From: Philippe Verdy (verdy_p@wanadoo.fr)
Date: Mon Aug 22 2005 - 17:20:11 CDT
From: "Richard Wordingham" <richard.wordingham@ntlworld.com>
> Adam Twardoch wrote:
>
>> Richard Wordingham wrote:
>>
>>> By the way, why can't font-encoded Tamil (e.g. using ASCII codes as a 
>>> hack) display be handled on Windows by a GSUB table that handles the 
>>> re-ordering? Or would that make it Level-2 anyway?  Where can I find a 
>>> definition of 'Level-2'?
>>
>> GSUB tables don't handle the reordering in Indic languages. It's the 
>> responsibility of the OpenType Layout processor, e.g.

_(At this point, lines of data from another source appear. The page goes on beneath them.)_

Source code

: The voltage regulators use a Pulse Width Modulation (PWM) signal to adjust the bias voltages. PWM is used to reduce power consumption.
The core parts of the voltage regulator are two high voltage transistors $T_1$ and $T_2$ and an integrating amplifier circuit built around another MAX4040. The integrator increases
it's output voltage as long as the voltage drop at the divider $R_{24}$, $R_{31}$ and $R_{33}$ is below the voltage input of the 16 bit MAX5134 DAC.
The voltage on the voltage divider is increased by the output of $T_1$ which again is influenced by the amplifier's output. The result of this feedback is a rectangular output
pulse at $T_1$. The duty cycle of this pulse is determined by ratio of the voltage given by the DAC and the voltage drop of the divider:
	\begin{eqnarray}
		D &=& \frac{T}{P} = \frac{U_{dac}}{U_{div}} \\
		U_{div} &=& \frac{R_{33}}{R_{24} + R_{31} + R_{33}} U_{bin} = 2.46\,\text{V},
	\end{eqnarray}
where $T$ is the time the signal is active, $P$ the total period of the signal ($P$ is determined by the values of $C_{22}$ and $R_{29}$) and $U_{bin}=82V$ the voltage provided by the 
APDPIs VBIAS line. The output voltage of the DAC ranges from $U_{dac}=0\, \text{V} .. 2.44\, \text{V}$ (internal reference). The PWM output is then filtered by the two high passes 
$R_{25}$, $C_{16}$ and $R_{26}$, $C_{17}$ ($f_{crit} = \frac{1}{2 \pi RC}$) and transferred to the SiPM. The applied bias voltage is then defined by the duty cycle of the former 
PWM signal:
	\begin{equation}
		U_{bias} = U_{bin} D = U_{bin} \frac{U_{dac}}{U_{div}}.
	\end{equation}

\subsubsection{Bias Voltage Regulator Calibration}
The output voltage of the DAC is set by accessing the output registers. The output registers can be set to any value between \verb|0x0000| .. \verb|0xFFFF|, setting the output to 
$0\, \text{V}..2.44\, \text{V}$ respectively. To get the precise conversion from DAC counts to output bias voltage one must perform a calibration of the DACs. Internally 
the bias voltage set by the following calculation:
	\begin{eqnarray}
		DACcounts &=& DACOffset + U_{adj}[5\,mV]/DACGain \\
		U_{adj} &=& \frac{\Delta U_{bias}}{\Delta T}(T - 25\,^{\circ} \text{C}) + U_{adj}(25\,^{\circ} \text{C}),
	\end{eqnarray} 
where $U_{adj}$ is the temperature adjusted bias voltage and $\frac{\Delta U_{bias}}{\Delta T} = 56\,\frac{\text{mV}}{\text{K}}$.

Uniscribe.
How can an OpenType Layout processor correctly reorder glyphs, when all it 
knows from a font is the binding of single (but whole) codepoints to glyphs, 
and this does not work for characters that have composite glyphs that must 
be reordered separately, and that don't have individual codepoints assigned 
to each part?
To work reliably, it would mean that the fonts have to be specially marked 
so that the glyphs associated to each part are assigned predictable PUA 
codepoints where they can be found in the font's codepoint-to-glyph table.

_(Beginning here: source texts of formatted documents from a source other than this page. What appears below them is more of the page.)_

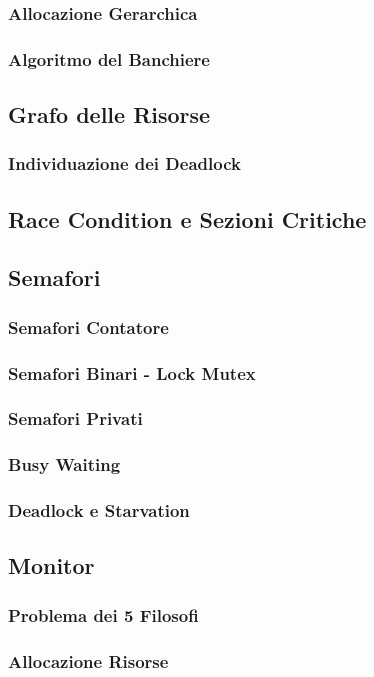 \documentclass[a4paper]{article}
\begin{document}
\subsubsection*{Allocazione Gerarchica}
\subsubsection*{Algoritmo del Banchiere}
\subsection{Grafo delle Risorse}
\subsubsection*{Individuazione dei Deadlock}
\subsection{Race Condition e Sezioni Critiche}
\subsection{Semafori}
\subsubsection*{Semafori Contatore}
\subsubsection*{Semafori Binari - Lock Mutex}
\subsubsection*{Semafori Privati}
\subsubsection*{Busy Waiting}
\subsubsection*{Deadlock e Starvation}
\subsection{Monitor}
\subsubsection*{Problema dei 5 Filosofi}
\subsubsection*{Allocazione Risorse}
\end{document}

This suggests a OpenType "feature" to do that, that defines the necessary 
character part-to-glyph ID mappings (most probably these IDs would be PUAs 
in Unicode-compatible fonts), and a standard to encode those parts with 
known semantics for reordering (so that matras will be displayed properly 
after the the first reordering level of Halant and Ra+H). With that feature, 
the original string would have the "composite" characters decomposed into 
their PUA part, and then only the necessary reordering can occur within the 
range of characters in strings that are part of the same script for which 
the renderer maintains the private agreement needed to support the PUAs 
described in the feature table.
Without such feature, the font will just look like a collection of glyphs 
whose only a part are mapped to single codepoints, and other glyphs that are 
bound to no codepoints (such as the Tamil pre-base/post-base parts of 
matras).
Well, it's difficult to find the docs now: the website www.opentype.org no 
longer points to the specs, but rather redirects to a single page hosted by 
Monotype Imaging. And I can't find now the necessay OpenType docs on the 
Microsoft.com/typography site, it only speaks about TrueType, and the 
TrueType specs are now focusing VOLT, and does not say a lot about OpenType 
features. When I look at the section related to Tamil, the most important 
pages are now linking to redirected 404 "blank" pages, so the specs are now 
incomplete...
Is the OpenType "standard" dead?
In a old version of the spec I have, OpenType fonts for Tamil had to support 
the following GSUB features to work with Uniscribe reordering engine:
(1) the Language-based forms:
  'akhn' to substitute akhand ligatures
  'half' to substiture half-forms (pre-base forms)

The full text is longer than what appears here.